Jean-François Millet

1814 — 1875 · Gréville-Hague, France
www.musee-millet.com/en

Jean-François Millet naît en 1814 à Gréville-Hague, dans la presqu'île du Cotentin en Normandie, dans une famille de paysans aisés et profondément croyants. Cette origine rurale, profonde et durable, est le fondement de toute son œuvre : il ne peint pas la campagne de l'extérieur, en visiteur ou en citadin en quête de nature, mais de l'intérieur, avec la mémoire des gestes agricoles appris dans l'enfance et la connaissance intime de la condition paysanne. Formé à Cherbourg puis à Paris dans l'atelier de Paul Delaroche, il se familiarise avec les maîtres du Louvre — Nicolas Poussin, dont la gravité monumentale l'influence profondément — avant de trouver sa voie dans une peinture de la vie réelle.

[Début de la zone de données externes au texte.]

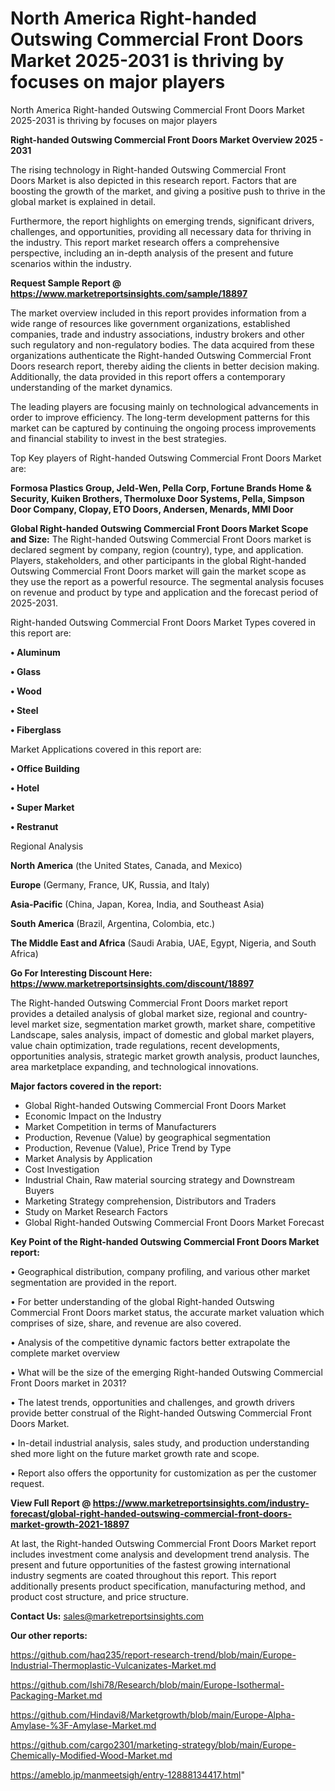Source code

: # North America Right-handed Outswing Commercial Front Doors Market 2025-2031 is thriving by focuses on major players
North America Right-handed Outswing Commercial Front Doors Market 2025-2031 is thriving by focuses on major players

<Strong> Right-handed Outswing Commercial Front Doors Market Overview 2025 - 2031</strong>

The rising technology in Right-handed Outswing Commercial Front Doors Market is also depicted in this research report. Factors that are boosting the growth of the market, and giving a positive push to thrive in the global market is explained in detail.

Furthermore, the report highlights on emerging trends, significant drivers, challenges, and opportunities, providing all necessary data for thriving in the industry. This report market research offers a comprehensive perspective, including an in-depth analysis of the present and future scenarios within the industry.

<strong>Request Sample Report @ <a href=https://www.marketreportsinsights.com/sample/18897>https://www.marketreportsinsights.com/sample/18897</a></strong>

The market overview included in this report provides information from a wide range of resources like government organizations, established companies, trade and industry associations, industry brokers and other such regulatory and non-regulatory bodies. The data acquired from these organizations authenticate the Right-handed Outswing Commercial Front Doors research report, thereby aiding the clients in better decision making. Additionally, the data provided in this report offers a contemporary understanding of the market dynamics.

The leading players are focusing mainly on technological advancements in order to improve efficiency. The long-term development patterns for this market can be captured by continuing the ongoing process improvements and financial stability to invest in the best strategies.

Top Key players of Right-handed Outswing Commercial Front Doors Market are:

<strong>Formosa Plastics Group, Jeld-Wen, Pella Corp, Fortune Brands Home & Security, Kuiken Brothers, Thermoluxe Door Systems, Pella, Simpson Door Company, Clopay, ETO Doors, Andersen, Menards, MMI Door</strong>

<strong><b>Global Right-handed Outswing Commercial Front Doors Market Scope and Size:</b></strong>
The Right-handed Outswing Commercial Front Doors market is declared segment by company, region (country), type, and application. Players, stakeholders, and other participants in the global Right-handed Outswing Commercial Front Doors market will gain the market scope as they use the report as a powerful resource. The segmental analysis focuses on revenue and product by type and application and the forecast period of 2025-2031.

Right-handed Outswing Commercial Front Doors Market Types covered in this report are:

<strong>• Aluminum

• Glass

• Wood

• Steel

• Fiberglass</strong>

Market Applications covered in this report are:

<strong>• Office Building

• Hotel

• Super Market

• Restranut</strong> 

Regional Analysis

<strong>North America</strong> (the United States, Canada, and Mexico)

<strong>Europe</strong> (Germany, France, UK, Russia, and Italy)

<strong>Asia-Pacific</strong> (China, Japan, Korea, India, and Southeast Asia)

<strong>South America</strong> (Brazil, Argentina, Colombia, etc.)

<strong>The Middle East and Africa</strong> (Saudi Arabia, UAE, Egypt, Nigeria, and South Africa)

<strong>Go For Interesting Discount Here: <a href=https://www.marketreportsinsights.com/discount/18897>https://www.marketreportsinsights.com/discount/18897</a></strong>

The Right-handed Outswing Commercial Front Doors market report provides a detailed analysis of global market size, regional and country-level market size, segmentation market growth, market share, competitive Landscape, sales analysis, impact of domestic and global market players, value chain optimization, trade regulations, recent developments, opportunities analysis, strategic market growth analysis, product launches, area marketplace expanding, and technological innovations.

<strong><b>Major factors covered in the report:</b></strong>
<ul>
  <li>Global Right-handed Outswing Commercial Front Doors Market </li>
  <li>Economic Impact on the Industry</li>
  <li>Market Competition in terms of Manufacturers</li>
  <li>Production, Revenue (Value) by geographical segmentation</li>
  <li>Production, Revenue (Value), Price Trend by Type</li>
  <li>Market Analysis by Application</li>
  <li>Cost Investigation</li>
  <li>Industrial Chain, Raw material sourcing strategy and Downstream Buyers</li>
  <li>Marketing Strategy comprehension, Distributors and Traders</li>
  <li>Study on Market Research Factors</li>
  <li>Global Right-handed Outswing Commercial Front Doors Market Forecast</li>
</ul>

<strong><b>Key Point of the Right-handed Outswing Commercial Front Doors Market report:</b></strong>

• Geographical distribution, company profiling, and various other market segmentation are provided in the report.

• For better understanding of the global Right-handed Outswing Commercial Front Doors market status, the accurate market valuation which comprises of size, share, and revenue are also covered.

• Analysis of the competitive dynamic factors better extrapolate the complete market overview

• What will be the size of the emerging Right-handed Outswing Commercial Front Doors market in 2031?

• The latest trends, opportunities and challenges, and growth drivers provide better construal of the Right-handed Outswing Commercial Front Doors Market.

• In-detail industrial analysis, sales study, and production understanding shed more light on the future market growth rate and scope.

• Report also offers the opportunity for customization as per the customer request.

<strong><b>View Full Report @ <a href=https://www.marketreportsinsights.com/industry-forecast/global-right-handed-outswing-commercial-front-doors-market-growth-2021-18897>https://www.marketreportsinsights.com/industry-forecast/global-right-handed-outswing-commercial-front-doors-market-growth-2021-18897</a></b></strong>


At last, the Right-handed Outswing Commercial Front Doors Market report includes investment come analysis and development trend analysis. The present and future opportunities of the fastest growing international industry segments are coated throughout this report. This report additionally presents product specification, manufacturing method, and product cost structure, and price structure.

<strong>Contact Us:</strong>
sales@marketreportsinsights.com

<strong>Our other reports:</strong>

<a href=https://github.com/haq235/report-research-trend/blob/main/Europe-Industrial-Thermoplastic-Vulcanizates-Market.md>https://github.com/haq235/report-research-trend/blob/main/Europe-Industrial-Thermoplastic-Vulcanizates-Market.md</a>

<a href=https://github.com/Ishi78/Research/blob/main/Europe-Isothermal-Packaging-Market.md>https://github.com/Ishi78/Research/blob/main/Europe-Isothermal-Packaging-Market.md</a>

<a href=https://github.com/Hindavi8/Marketgrowth/blob/main/Europe-Alpha-Amylase-%3F-Amylase-Market.md>https://github.com/Hindavi8/Marketgrowth/blob/main/Europe-Alpha-Amylase-%3F-Amylase-Market.md</a>

<a href=https://github.com/cargo2301/marketing-strategy/blob/main/Europe-Chemically-Modified-Wood-Market.md>https://github.com/cargo2301/marketing-strategy/blob/main/Europe-Chemically-Modified-Wood-Market.md</a>

<a href=https://ameblo.jp/manmeetsigh/entry-12888134417.html>https://ameblo.jp/manmeetsigh/entry-12888134417.html</a>"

En 1849, fuyant l'épidémie de choléra parisienne, il s'installe définitivement à Barbizon, à la lisière de la forêt de Fontainebleau, où il retrouve Corot, Diaz et Théodore Rousseau. C'est là qu'il produit l'essentiel de son œuvre maîtresse. Le Semeur (1850), silhouette monumentale dans un ciel bas d'automne, est sa première grande affirmation du travail paysan comme sujet digne de la grande peinture.

Les Glaneuses (1857), trois femmes courbées dans un champ après la récolte des seigneurs, provoque l'indignation de la critique bourgeoise qui y perçoit une charge sociale. L'Angélus (1857-1859), couple de paysans inclinant la tête au son de la cloche dans un champ de pommes de terre, est l'image la plus diffusée et la plus reproduite de la peinture française au XIXe siècle. La Bergère et ses moutons (1863) et la série des dessins de bergers au pastel témoignent d'une maîtrise graphique remarquable.

Van Gogh copiera plusieurs de ses compositions ; Salvador Dalí en fera une lecture paranoïaque ; le monde entier s'appropriera L'Angélus. Millet meurt à Barbizon en 1875.